Jako zawodnik nie próżnował. Ukończył 5-letnie technikum mechaniczno-elektryczne, uzyskując tytuł technika maszyn i urządzeń hutniczych. Wyrobił też uprawnienia geodety, a dopiero potem poszedł na studia na katowicką AWF. Po odwieszeniu korków na kołek zaczął pracę w dwóch szkołach. Dziś jest już dyplomowanym nauczycielem, od lat związanym z UKS-em Ruch Chorzów.

– Kiedyś UKS był bezpośrednio pod Ruchem, ale w 2004 roku powołano go do życia jako osobną jednostkę, mającą swój budżet i będącą w stanie – przy współpracy z miastem – utrzymywać się. Gdy trzy lata temu UKS miał pewne problemy finansowe, pojawiła się koncepcja stworzenia prywatnego SMS-u. Nie było jednak na to zgody rodziców. Przełom dokonał się na walnym zebraniu. Prezesem UKS-u został Krzysiu Śliwa, mnie mianowano dyrektorem. Udało się to wyprowadzić na prostą, zaczęliśmy się rozbudowywać, przy bardzo gospodarnej polityce. UKS jest fajną marką. Wspieramy Akademię Ruchu swoimi zawodnikami. Piramida szkoleniowa w Chorzowie jest wzorowa. W pierwszej drużynie nie brakuje wychowanków UKS-u. Lech, Nowak, Kulejewski, Machała, Rudek, Winciersz, Hołoś, a nawet Foszmańczyk. Jest ich ośmiu – wylicza Siemianowski.

Idea, a nie kasa

Już mówi się, że UKS Ruch i Akademia Ruchu zostaną połączone, a nominacja „Siemiona” na prezesa „Niebieskich” ma być tego początkiem.

– Wielkiej rewolucji nie chcę robić. No bo gdy jest rewolucja, zawsze ponosi się wiele strat. Trzeba to usprawnić, delikatnie zrestrukturyzować. Mam pomysł, jak to zrobić. Jest wiele argumentów za tym, by to łączyć, ale i wiele przeciw. Trzeba rozważyć każdą opcję. Dziś UKS jest stabilny, a w Ruchu SA koszty akademii przewyższają przychody. Trzeba to w jakiś sposób załatwić – podkreśla nasz rozmówca, który będzie teraz pracował… po obu stronach ulicy. Prezesurę przy Cichej ma łączyć z obowiązkami na Kresach, czyli właśnie w UKS-ie.

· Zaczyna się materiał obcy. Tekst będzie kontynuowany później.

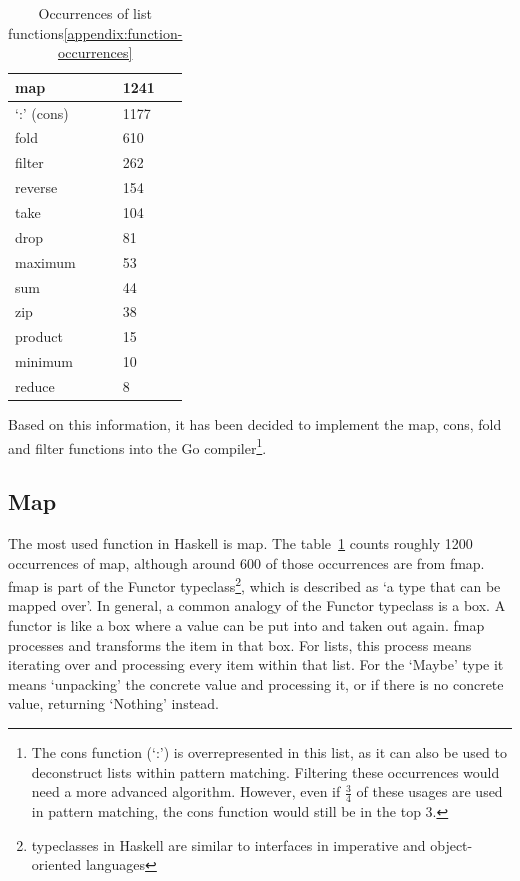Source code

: \begin{table}[htb]
\centering
\begin{tabular}{ll}
\toprule
map & 1241 \\
\midrule
`:' (cons) & 1177 \\
\midrule
fold & 610 \\
\midrule
filter & 262 \\
\midrule
reverse & 154 \\
\midrule
take & 104 \\
\midrule
drop & 81 \\
\midrule
maximum & 53 \\
\midrule
sum & 44 \\
\midrule
zip & 38 \\
\midrule
product & 15 \\
\midrule
minimum & 10 \\
\midrule
reduce & 8
\end{tabular}
\caption{Occurrences of list functions\ref{appendix:function-occurrences}}\label{tab:occurrences-list-funcs}
\end{table}

Based on this information, it has been decided to implement the map, cons, fold
and filter functions into the Go compiler\footnote{The cons function (`:') is overrepresented in this list,
    as it can also be used to deconstruct lists within pattern matching. Filtering
    these occurrences would need a more advanced algorithm. However, even if $\tfrac{3}{4}$
    of these usages are used in pattern matching, the cons function would still be
    in the top 3.
}.

\subsection{Map}

The most used function in Haskell is map. The table~\ref{tab:occurrences-list-funcs}
counts roughly 1200 occurrences of map, although around 600 of those occurrences are from
fmap. fmap is part of the Functor typeclass\footnote{typeclasses
    in Haskell are similar to interfaces in imperative and object-oriented
languages}, which is described as `a type that can be mapped over'\autocite{functor-wiki}.
In general, a common analogy of the Functor typeclass is a box. A functor is like a box
where a value can be put into and taken out again. fmap processes and transforms the item
in that box. For lists, this process means iterating over and processing every item within that list.
For the `Maybe' type it means `unpacking' the concrete value and processing it, or if there is
no concrete value, returning `Nothing' instead.

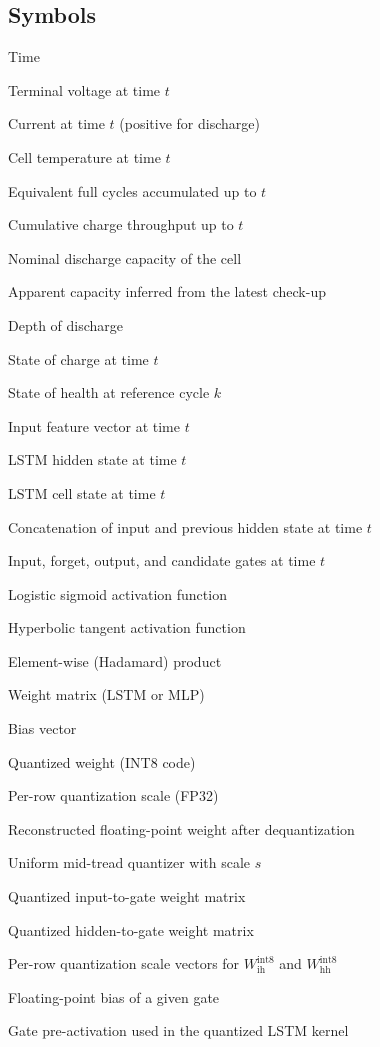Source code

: \documentclass[final,3p,times]{elsarticle}
\begin{document}
\subsection*{Symbols}
\begin{description}[style=multiline,leftmargin=1.5cm,font=\bfseries]
\item[$t$] Time
\item[$U(t)$] Terminal voltage at time $t$
\item[$I(t)$] Current at time $t$ (positive for discharge)
\item[$T(t)$] Cell temperature at time $t$
\item[$\mathrm{EFC}(t)$] Equivalent full cycles accumulated up to $t$
\item[$Q_c(t)$] Cumulative charge throughput up to $t$
\item[$C_{\mathrm{nom}}$] Nominal discharge capacity of the cell
\item[$C_{\mathrm{app}}$] Apparent capacity inferred from the latest check-up
\item[$\mathrm{DoD}$] Depth of discharge
\item[$\mathrm{SOC}(t)$] State of charge at time $t$
\item[$\mathrm{SOH}_k$] State of health at reference cycle $k$
\item[$\mathbf{x}_t$] Input feature vector at time $t$
\item[$\mathbf{h}_t$] LSTM hidden state at time $t$
\item[$\mathbf{c}_t$] LSTM cell state at time $t$
\item[$\mathbf{z}_t$] Concatenation of input and previous hidden state at time $t$
\item[$\mathbf{i}_t,\mathbf{f}_t,\mathbf{o}_t,\mathbf{g}_t$] Input, forget, output, and candidate gates at time $t$
\item[$\sigma(\cdot)$] Logistic sigmoid activation function
\item[$\tanh(\cdot)$] Hyperbolic tangent activation function
\item[$\odot$] Element-wise (Hadamard) product
\item[$W$] Weight matrix (LSTM or MLP)
\item[$b$] Bias vector
\item[$q$] Quantized weight (INT8 code)
\item[$s$] Per-row quantization scale (FP32)
\item[$\hat{w}$] Reconstructed floating-point weight after dequantization
\item[$\mathcal{Q}_s(\cdot)$] Uniform mid-tread quantizer with scale $s$
\item[$W_{\mathrm{ih}}^{\mathrm{int8}}$] Quantized input-to-gate weight matrix
\item[$W_{\mathrm{hh}}^{\mathrm{int8}}$] Quantized hidden-to-gate weight matrix
\item[$s_{\mathrm{ih}}, s_{\mathrm{hh}}$] Per-row quantization scale vectors for $W_{\mathrm{ih}}^{\mathrm{int8}}$ and $W_{\mathrm{hh}}^{\mathrm{int8}}$
\item[$b_{\mathrm{fp32}}$] Floating-point bias of a given gate
\item[$g$] Gate pre-activation used in the quantized LSTM kernel
\end{description}
\end{document}
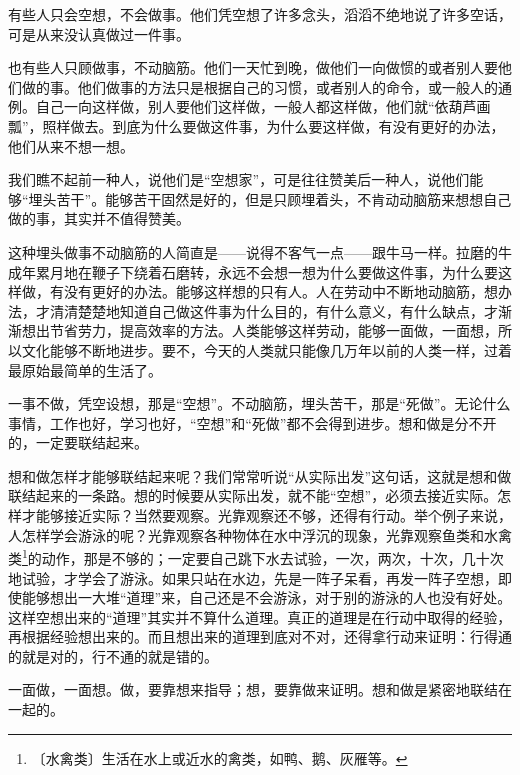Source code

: \documentclass[12pt,UTF-8,openany]{ctexbook}
\begin{document}
\begin{normalsize}
    
    有些人只会空想，不会做事。他们凭空想了许多念头，滔滔不绝地说了许多空话，可是从来没认真做过一件事。
    
    也有些人只顾做事，不动脑筋。他们一天忙到晚，做他们一向做惯的或者别人要他们做的事。他们做事的方法只是根据自己的习惯，或者别人的命令，或一般人的通例。自己一向这样做，别人要他们这样做，一般人都这样做，他们就“依葫芦画瓢”，照样做去。到底为什么要做这件事，为什么要这样做，有没有更好的办法，他们从来不想一想。
    
    我们瞧不起前一种人，说他们是“空想家”，可是往往赞美后一种人，说他们能够“埋头苦干”。能够苦干固然是好的，但是只顾埋着头，不肯动动脑筋来想想自己做的事，其实并不值得赞美。
    
    这种埋头做事不动脑筋的人简直是——说得不客气一点——跟牛马一样。拉磨的牛成年累月地在鞭子下绕着石磨转，永远不会想一想为什么要做这件事，为什么要这样做，有没有更好的办法。能够这样想的只有人。人在劳动中不断地动脑筋，想办法，才清清楚楚地知道自己做这件事为什么目的，有什么意义，有什么缺点，才渐渐想出节省劳力，提高效率的方法。人类能够这样劳动，能够一面做，一面想，所以文化能够不断地进步。要不，今天的人类就只能像几万年以前的人类一样，过着最原始最简单的生活了。
    
    一事不做，凭空设想，那是“空想”。不动脑筋，埋头苦干，那是“死做”。无论什么事情，工作也好，学习也好，“空想”和“死做”都不会得到进步。想和做是分不开的，一定要联结起来。
    
    想和做怎样才能够联结起来呢？我们常常听说“从实际出发”这句话，这就是想和做联结起来的一条路。想的时候要从实际出发，就不能“空想”，必须去接近实际。怎样才能够接近实际？当然要观察。光靠观察还不够，还得有行动。举个例子来说，人怎样学会游泳的呢？光靠观察各种物体在水中浮沉的现象，光靠观察鱼类和水禽类\footnote{〔水禽类〕生活在水上或近水的禽类，如鸭、鹅、灰雁等。}的动作，那是不够的；一定要自己跳下水去试验，一次，两次，十次，几十次地试验，才学会了游泳。如果只站在水边，先是一阵子呆看，再发一阵子空想，即使能够想出一大堆“道理”来，自己还是不会游泳，对于别的游泳的人也没有好处。这样空想出来的“道理”其实并不算什么道理。真正的道理是在行动中取得的经验，再根据经验想出来的。而且想出来的道理到底对不对，还得拿行动来证明：行得通的就是对的，行不通的就是错的。
    
    一面做，一面想。做，要靠想来指导；想，要靠做来证明。想和做是紧密地联结在一起的。
    

\end{normalsize}
\end{document}
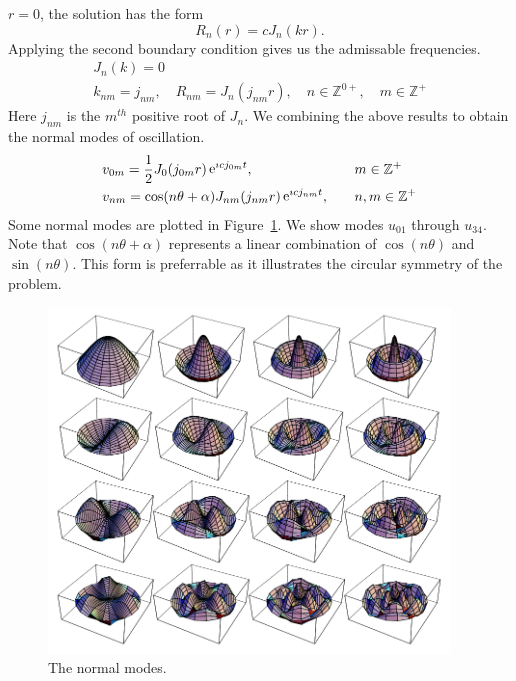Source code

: {\begin{Solution}
  $r = 0$, the solution has the form
  \[
  R_n(r) = c J_n(k r).
  \]
  Applying the second boundary condition gives us the admissable frequencies.
  \begin{gather*}
    J_n(k) = 0
    \\
    k_{nm} = j_{nm}, \quad R_{nm} = J_n(j_{nm} r), 
    \quad n \in \mathbb{Z}^{0+}, \quad m \in \mathbb{Z}^+
  \end{gather*}
  Here $j_{nm}$ is the $m^{th}$ positive root of $J_n$.
  We combining the above results to obtain the normal modes of oscillation.
  \begin{alignat*}{2}
    &v_{0m} = \frac{1}{2} J_0(j_{0m} r) \mathop{\mathrm{e}}\nolimits^{\imath c j_{0 m} t}, &\quad &m \in \mathbb{Z}^+
    \\
    &v_{nm} = \cos(n \theta + \alpha) J_{nm}(j_{nm} r) \mathop{\mathrm{e}}\nolimits^{\imath c j_{n m} t}, 
    &\quad &n,m \in \mathbb{Z}^+
  \end{alignat*}
  Some normal modes are plotted in Figure~\ref{normalmode0134}.
  We show modes $u_{01}$ through $u_{34}$.
  Note that $\cos(n \theta + \alpha)$ represents a linear combination of $\cos(n \theta)$ and
  $\sin(n \theta)$.  This form is preferrable as it illustrates the circular 
  symmetry of the problem.

  \begin{figure}[h!]
    \begin{center}
      \includegraphics[width=0.95\textwidth]{pde/separation/normalmode0134}
    \end{center}
    \caption{The normal modes.}
    \label{normalmode0134}
  \end{figure}


\end{Solution}}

– Nie będzie to łatwe, ale jak najbardziej do zrobienia. Mam wokół siebie wielu zaufanych ludzi. To też był jeden z warunków mojego zatrudnienia się w Ruchu. Nie przyszedłem dla pieniędzy, tylko by pomóc w zrobieniu porządku. Aż przykro było na to wszystko patrzeć. Robię to bardziej dla idei, a UKS daje mi stabilność pozwalającą żyć. W porównaniu do tego, co zarabiali ludzie w Chorzowie kiedyś, naprawdę mam grosze. Byłaby potrzeba zatrudnienia dyrektora sportowego, ale musimy mądrze rozporządzać środkami. Dziś Ruch ma 1-osobowy zarząd i radę nadzorczą, która nie pobiera żadnych pieniędzy. Działamy tak, jak powinniśmy, nie żyjemy ponad stan. Nie jestem oszołomem. Wiem, jakie problemy ma Ruch, który w życiu bardzo mi pomógł. Teraz ja chcę pomóc mu – mówi Siemianowski.

Niech z Cichej kipi

Śmieje się, że gdy dwa tygodnie temu ogłoszono jego nominację na prezesa Ruchu, było jak po zawarciu małżeństwa: gratulacje, ale i wyrazy współczucia.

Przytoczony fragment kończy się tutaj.